AB: … which I also seem to recognize as having an important political value.
Yes, my research recognizes and wants to participate in what specialists define as a geological turn (ed: literally, geological turning point), a change of perspective with potentially enormous consequences. Among the notions that I formulate in my research and which I think have political and social implications is that of “geological debt”: a concept that I define as the debt that every human work has towards the planet and more specifically with the geosphere, if we adopt a geological-based reading of human culture and its expressions (including architecture) which leads them back to their terrestrial origins. Admitting the existence of a geological debt means evaluating from a new perspective the fundamentally extractive nature of many human activities, their consequences on the environment and the resulting imbalances on a planetary scale.
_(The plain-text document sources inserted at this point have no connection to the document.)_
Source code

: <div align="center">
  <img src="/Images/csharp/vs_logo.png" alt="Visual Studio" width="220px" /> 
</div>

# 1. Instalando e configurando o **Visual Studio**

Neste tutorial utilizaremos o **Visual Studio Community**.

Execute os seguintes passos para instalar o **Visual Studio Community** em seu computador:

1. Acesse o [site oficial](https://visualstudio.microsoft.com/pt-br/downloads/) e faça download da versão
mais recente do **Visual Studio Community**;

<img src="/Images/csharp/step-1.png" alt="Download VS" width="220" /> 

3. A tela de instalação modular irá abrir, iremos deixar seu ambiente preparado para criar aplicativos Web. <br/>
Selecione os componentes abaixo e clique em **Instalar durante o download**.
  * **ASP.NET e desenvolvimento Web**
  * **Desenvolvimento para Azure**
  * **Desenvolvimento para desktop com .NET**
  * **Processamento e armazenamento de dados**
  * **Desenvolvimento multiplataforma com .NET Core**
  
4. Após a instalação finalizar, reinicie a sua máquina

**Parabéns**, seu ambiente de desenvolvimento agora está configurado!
These are questions that continually return in my thesis and in the academic and popular articles I write on these topics. My goal is not so much to point the finger at harmful practices, to denounce or condemn this or that activity, but rather to propose an update to architects.
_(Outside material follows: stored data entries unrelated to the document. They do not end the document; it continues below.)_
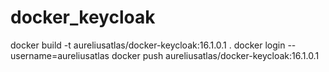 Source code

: # docker_keycloak

docker build -t aureliusatlas/docker-keycloak:16.1.0.1 .
docker login --username=aureliusatlas
docker push aureliusatlas/docker-keycloak:16.1.0.1
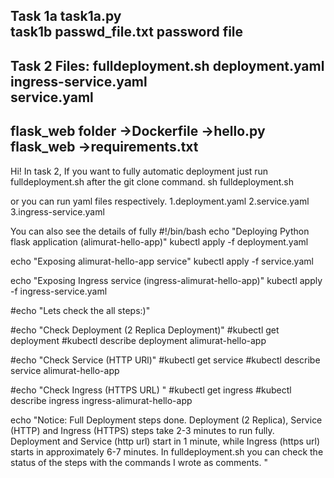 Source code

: Task 1a
task1a.py	
task1b
passwd_file.txt	password file
------------------------------------------------------------------------------------------------------
Task 2 Files:
fulldeployment.sh
deployment.yaml	
ingress-service.yaml	
service.yaml	
--
flask_web folder
->Dockerfile
->hello.py	flask_web
->requirements.txt
------------------------------------------------------------------------------------------------------
Hi!
In task 2, If you want to fully automatic deployment just run fulldeployment.sh after the git clone command.
sh fulldeployment.sh

or you can run yaml files respectively.
1.deployment.yaml
2.service.yaml
3.ingress-service.yaml

You can also see the details of fully
#!/bin/bash
echo "Deploying Python flask application (alimurat-hello-app)"
kubectl apply -f deployment.yaml

echo "Exposing alimurat-hello-app service"
kubectl apply -f service.yaml

echo "Exposing Ingress service (ingress-alimurat-hello-app)"
kubectl apply -f ingress-service.yaml

#echo "Lets check the all steps:)"

#echo "Check Deployment (2 Replica Deployment)"
#kubectl get deployment
#kubectl describe deployment alimurat-hello-app

#echo "Check Service (HTTP URl)"
#kubectl get service
#kubectl describe service alimurat-hello-app

#echo "Check Ingress (HTTPS URL) "
#kubectl get ingress
#kubectl describe ingress ingress-alimurat-hello-app

echo "Notice: Full Deployment steps done. Deployment (2 Replica), Service (HTTP) and Ingress (HTTPS) steps take 2-3 minutes to run fully. Deployment and Service (http url) start in 1 minute, while Ingress (https url) starts in approximately 6-7 minutes. In fulldeployment.sh you can check the status of the steps with the commands I wrote as comments. "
AB: In your opinion, what could be the impact of the geological turn, in general, and of your reflections, more specifically, on the architect’s work, on the way of thinking, designing and building architecture?
In addition to the Great Cave, during the trips I made with my ETH students I came across other architecture and places that powerfully demonstrate the blurring of the boundaries between geological and architectural, between mineral and biological. To stay in Italy, I think of Bagni San Filippo, in Tuscany, the Tivoli quarries and Villa d’Este with its fountains. Visiting these places in sequence allowed me and them to directly visualize different stages in the life of the materials – in this case travertine – from extraction to architectural modeling to modification by biological life. I believe that a new understanding of materials, their nature and their origin can translate into a greater empathy of architects towards the non-living and in a greater awareness of the history of the earth in which their design and material choices participate. On a practical level, it could also mean much greater attention in selecting the material with which to build. The latter would no longer be based only on aesthetic, technological and budgetary considerations, but also on assessments of a more specifically geological nature. I believe that the architect’s work would be enriched, more cultured and closer to current global issues. It’s about understanding that geology is architecture and that architecture never stops having a geological life, not even after its construction.